Given records

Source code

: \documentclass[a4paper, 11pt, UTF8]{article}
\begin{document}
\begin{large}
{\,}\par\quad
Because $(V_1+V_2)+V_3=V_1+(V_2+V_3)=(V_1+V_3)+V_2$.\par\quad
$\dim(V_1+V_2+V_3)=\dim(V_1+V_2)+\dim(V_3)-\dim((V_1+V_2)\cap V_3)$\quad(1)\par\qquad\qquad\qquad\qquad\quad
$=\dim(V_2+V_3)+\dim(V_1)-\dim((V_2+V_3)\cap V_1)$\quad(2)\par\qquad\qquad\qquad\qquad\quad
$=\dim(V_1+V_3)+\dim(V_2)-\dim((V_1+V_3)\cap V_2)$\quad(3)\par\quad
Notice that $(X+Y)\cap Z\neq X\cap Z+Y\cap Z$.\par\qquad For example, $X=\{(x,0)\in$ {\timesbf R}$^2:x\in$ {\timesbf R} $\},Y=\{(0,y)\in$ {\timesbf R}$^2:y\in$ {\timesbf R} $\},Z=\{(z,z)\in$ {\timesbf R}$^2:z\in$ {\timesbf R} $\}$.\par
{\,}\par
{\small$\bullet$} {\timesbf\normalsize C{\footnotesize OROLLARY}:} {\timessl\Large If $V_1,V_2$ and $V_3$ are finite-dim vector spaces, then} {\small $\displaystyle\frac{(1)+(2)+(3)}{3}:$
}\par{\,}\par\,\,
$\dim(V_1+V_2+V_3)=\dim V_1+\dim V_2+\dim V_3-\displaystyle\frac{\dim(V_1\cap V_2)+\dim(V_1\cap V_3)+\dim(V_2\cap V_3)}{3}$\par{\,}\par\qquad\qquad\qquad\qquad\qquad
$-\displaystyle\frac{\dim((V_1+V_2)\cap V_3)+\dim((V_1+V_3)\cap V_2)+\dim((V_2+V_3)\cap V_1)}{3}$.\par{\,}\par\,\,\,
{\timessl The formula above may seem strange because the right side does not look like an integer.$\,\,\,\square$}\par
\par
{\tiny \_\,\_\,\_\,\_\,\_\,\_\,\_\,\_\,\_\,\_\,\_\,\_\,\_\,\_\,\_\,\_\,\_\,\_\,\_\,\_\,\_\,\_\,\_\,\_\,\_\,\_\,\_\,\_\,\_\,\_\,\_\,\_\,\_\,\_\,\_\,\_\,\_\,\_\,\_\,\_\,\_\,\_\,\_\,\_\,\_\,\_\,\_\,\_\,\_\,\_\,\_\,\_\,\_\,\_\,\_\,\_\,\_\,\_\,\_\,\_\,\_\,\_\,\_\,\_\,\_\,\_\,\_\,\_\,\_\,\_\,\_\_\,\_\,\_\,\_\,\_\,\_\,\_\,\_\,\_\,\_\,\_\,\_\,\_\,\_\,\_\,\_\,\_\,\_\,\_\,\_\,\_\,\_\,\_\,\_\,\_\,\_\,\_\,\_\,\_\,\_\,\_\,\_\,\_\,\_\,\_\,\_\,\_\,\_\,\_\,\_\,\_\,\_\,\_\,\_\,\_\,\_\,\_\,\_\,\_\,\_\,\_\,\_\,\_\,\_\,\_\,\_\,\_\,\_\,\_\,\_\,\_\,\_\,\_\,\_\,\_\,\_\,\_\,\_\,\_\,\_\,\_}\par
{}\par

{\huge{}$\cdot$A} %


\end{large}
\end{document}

Exercise objective
Nothing in the data should be altered; please repeat it exactly.

Result
Source code

: \documentclass[a4paper, 11pt, UTF8]{article}
\begin{document}
\begin{large}
{\,}\par\quad
Because $(V_1+V_2)+V_3=V_1+(V_2+V_3)=(V_1+V_3)+V_2$.\par\quad
$\dim(V_1+V_2+V_3)=\dim(V_1+V_2)+\dim(V_3)-\dim((V_1+V_2)\cap V_3)$\quad(1)\par\qquad\qquad\qquad\qquad\quad
$=\dim(V_2+V_3)+\dim(V_1)-\dim((V_2+V_3)\cap V_1)$\quad(2)\par\qquad\qquad\qquad\qquad\quad
$=\dim(V_1+V_3)+\dim(V_2)-\dim((V_1+V_3)\cap V_2)$\quad(3)\par\quad
Notice that $(X+Y)\cap Z\neq X\cap Z+Y\cap Z$.\par\qquad For example, $X=\{(x,0)\in$ {\timesbf R}$^2:x\in$ {\timesbf R} $\},Y=\{(0,y)\in$ {\timesbf R}$^2:y\in$ {\timesbf R} $\},Z=\{(z,z)\in$ {\timesbf R}$^2:z\in$ {\timesbf R} $\}$.\par
{\,}\par
{\small$\bullet$} {\timesbf\normalsize C{\footnotesize OROLLARY}:} {\timessl\Large If $V_1,V_2$ and $V_3$ are finite-dim vector spaces, then} {\small $\displaystyle\frac{(1)+(2)+(3)}{3}:$
}\par{\,}\par\,\,
$\dim(V_1+V_2+V_3)=\dim V_1+\dim V_2+\dim V_3-\displaystyle\frac{\dim(V_1\cap V_2)+\dim(V_1\cap V_3)+\dim(V_2\cap V_3)}{3}$\par{\,}\par\qquad\qquad\qquad\qquad\qquad
$-\displaystyle\frac{\dim((V_1+V_2)\cap V_3)+\dim((V_1+V_3)\cap V_2)+\dim((V_2+V_3)\cap V_1)}{3}$.\par{\,}\par\,\,\,
{\timessl The formula above may seem strange because the right side does not look like an integer.$\,\,\,\square$}\par
\par
{\tiny \_\,\_\,\_\,\_\,\_\,\_\,\_\,\_\,\_\,\_\,\_\,\_\,\_\,\_\,\_\,\_\,\_\,\_\,\_\,\_\,\_\,\_\,\_\,\_\,\_\,\_\,\_\,\_\,\_\,\_\,\_\,\_\,\_\,\_\,\_\,\_\,\_\,\_\,\_\,\_\,\_\,\_\,\_\,\_\,\_\,\_\,\_\,\_\,\_\,\_\,\_\,\_\,\_\,\_\,\_\,\_\,\_\,\_\,\_\,\_\,\_\,\_\,\_\,\_\,\_\,\_\,\_\,\_\,\_\,\_\,\_\_\,\_\,\_\,\_\,\_\,\_\,\_\,\_\,\_\,\_\,\_\,\_\,\_\,\_\,\_\,\_\,\_\,\_\,\_\,\_\,\_\,\_\,\_\,\_\,\_\,\_\,\_\,\_\,\_\,\_\,\_\,\_\,\_\,\_\,\_\,\_\,\_\,\_\,\_\,\_\,\_\,\_\,\_\,\_\,\_\,\_\,\_\,\_\,\_\,\_\,\_\,\_\,\_\,\_\,\_\,\_\,\_\,\_\,\_\,\_\,\_\,\_\,\_\,\_\,\_\,\_\,\_\,\_\,\_\,\_\,\_}\par
{}\par

{\huge{}$\cdot$A} %


\end{large}
\end{document}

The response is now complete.